» Problem
In the data below, find every line with the word "from" and copy it out.

[[ Information provided, beginning ]]

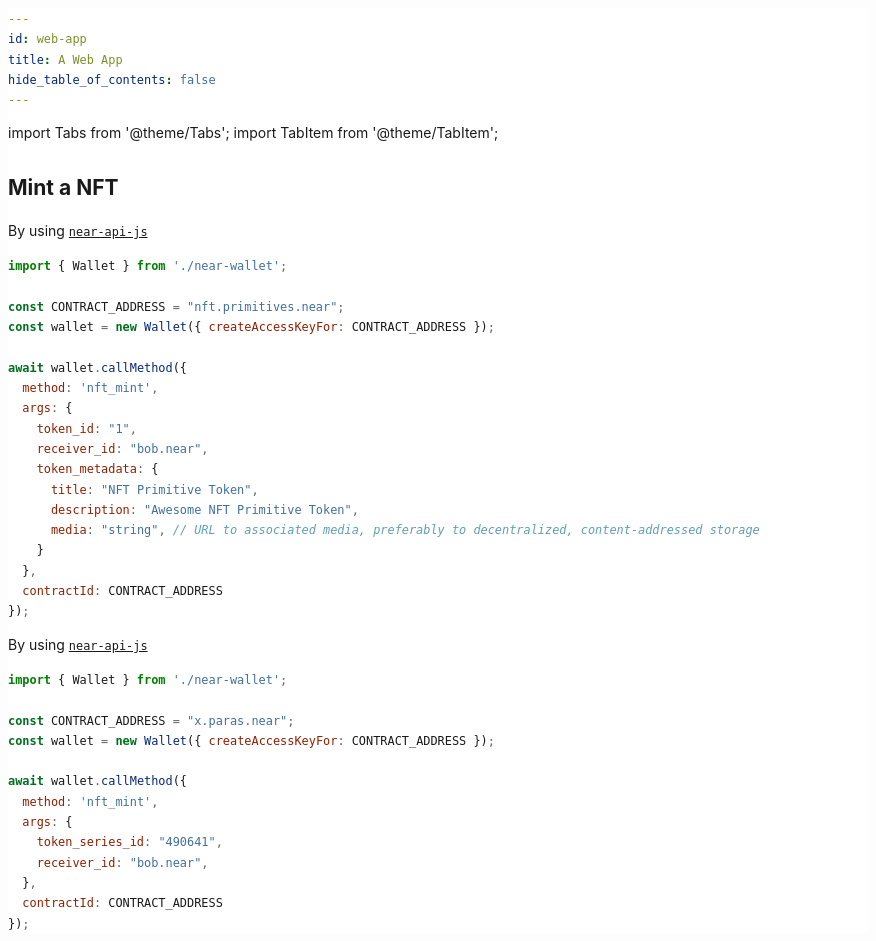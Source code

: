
 ```yaml
---
id: web-app
title: A Web App
hide_table_of_contents: false
---
```


import Tabs from '@theme/Tabs';
import TabItem from '@theme/TabItem';

## Mint a NFT

<Tabs>
<TabItem value="NFT Primitive" label="NFT Primitive" default>

By using [`near-api-js`](https://docs.near.org/tools/near-api-js/quick-reference)

```js
import { Wallet } from './near-wallet';

const CONTRACT_ADDRESS = "nft.primitives.near";
const wallet = new Wallet({ createAccessKeyFor: CONTRACT_ADDRESS });
 
await wallet.callMethod({
  method: 'nft_mint',
  args: {
    token_id: "1",
    receiver_id: "bob.near", 
    token_metadata: {
      title: "NFT Primitive Token",
      description: "Awesome NFT Primitive Token",
      media: "string", // URL to associated media, preferably to decentralized, content-addressed storage
    }
  },
  contractId: CONTRACT_ADDRESS
});
```

</TabItem>

<TabItem value="Paras" label="Paras">

By using [`near-api-js`](https://docs.near.org/tools/near-api-js/quick-reference)

```js
import { Wallet } from './near-wallet';

const CONTRACT_ADDRESS = "x.paras.near";
const wallet = new Wallet({ createAccessKeyFor: CONTRACT_ADDRESS });
 
await wallet.callMethod({
  method: 'nft_mint',
  args: {
    token_series_id: "490641",
    receiver_id: "bob.near",
  },
  contractId: CONTRACT_ADDRESS
});
```
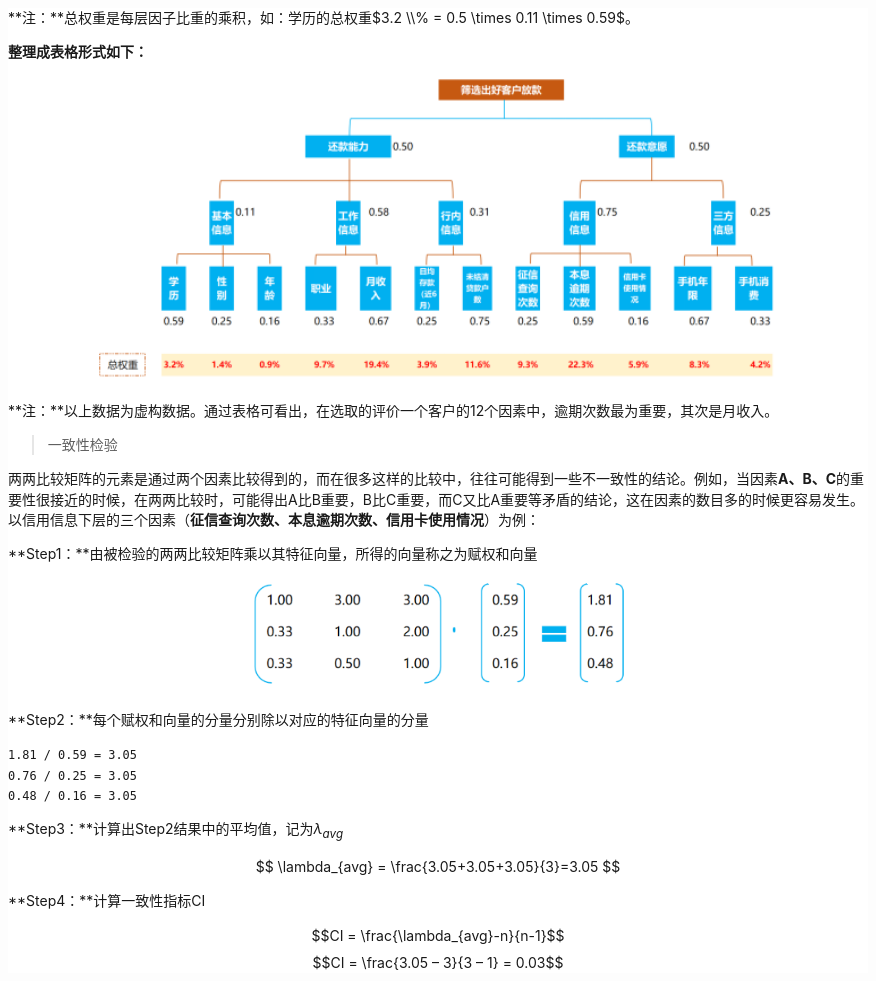 **注：**总权重是每层因子比重的乘积，如：学历的总权重$3.2 \\% = 0.5 \times 0.11 \times 0.59$。

**整理成表格形式如下：**

<center>
<img src="img/ahp/ahp_10.png" width="680px">
</center>

**注：**以上数据为虚构数据。通过表格可看出，在选取的评价一个客户的12个因素中，逾期次数最为重要，其次是月收入。

> 一致性检验

两两比较矩阵的元素是通过两个因素比较得到的，而在很多这样的比较中，往往可能得到一些不一致性的结论。例如，当因素**A、B、C**的重要性很接近的时候，在两两比较时，可能得出A比B重要，B比C重要，而C又比A重要等矛盾的结论，这在因素的数目多的时候更容易发生。 以信用信息下层的三个因素（**征信查询次数、本息逾期次数、信用卡使用情况**）为例：

**Step1：**由被检验的两两比较矩阵乘以其特征向量，所得的向量称之为赋权和向量

<center>
<img src="img/ahp/ahp_11.png" width="380px">
</center>

**Step2：**每个赋权和向量的分量分别除以对应的特征向量的分量

```text
1.81 / 0.59 = 3.05
0.76 / 0.25 = 3.05
0.48 / 0.16 = 3.05
```

**Step3：**计算出Step2结果中的平均值，记为$\lambda_{avg}$

$$ \lambda_{avg} = \frac{3.05+3.05+3.05}{3}=3.05 $$

**Step4：**计算一致性指标CI

$$CI = \frac{\lambda_{avg}-n}{n-1}$$
$$CI = \frac{3.05 – 3}{3 – 1} = 0.03$$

[[ Information provided, end ]]

» Finished exercise
import Tabs from '@theme/Tabs';
import TabItem from '@theme/TabItem';
import { Wallet } from './near-wallet';
import { Wallet } from './near-wallet';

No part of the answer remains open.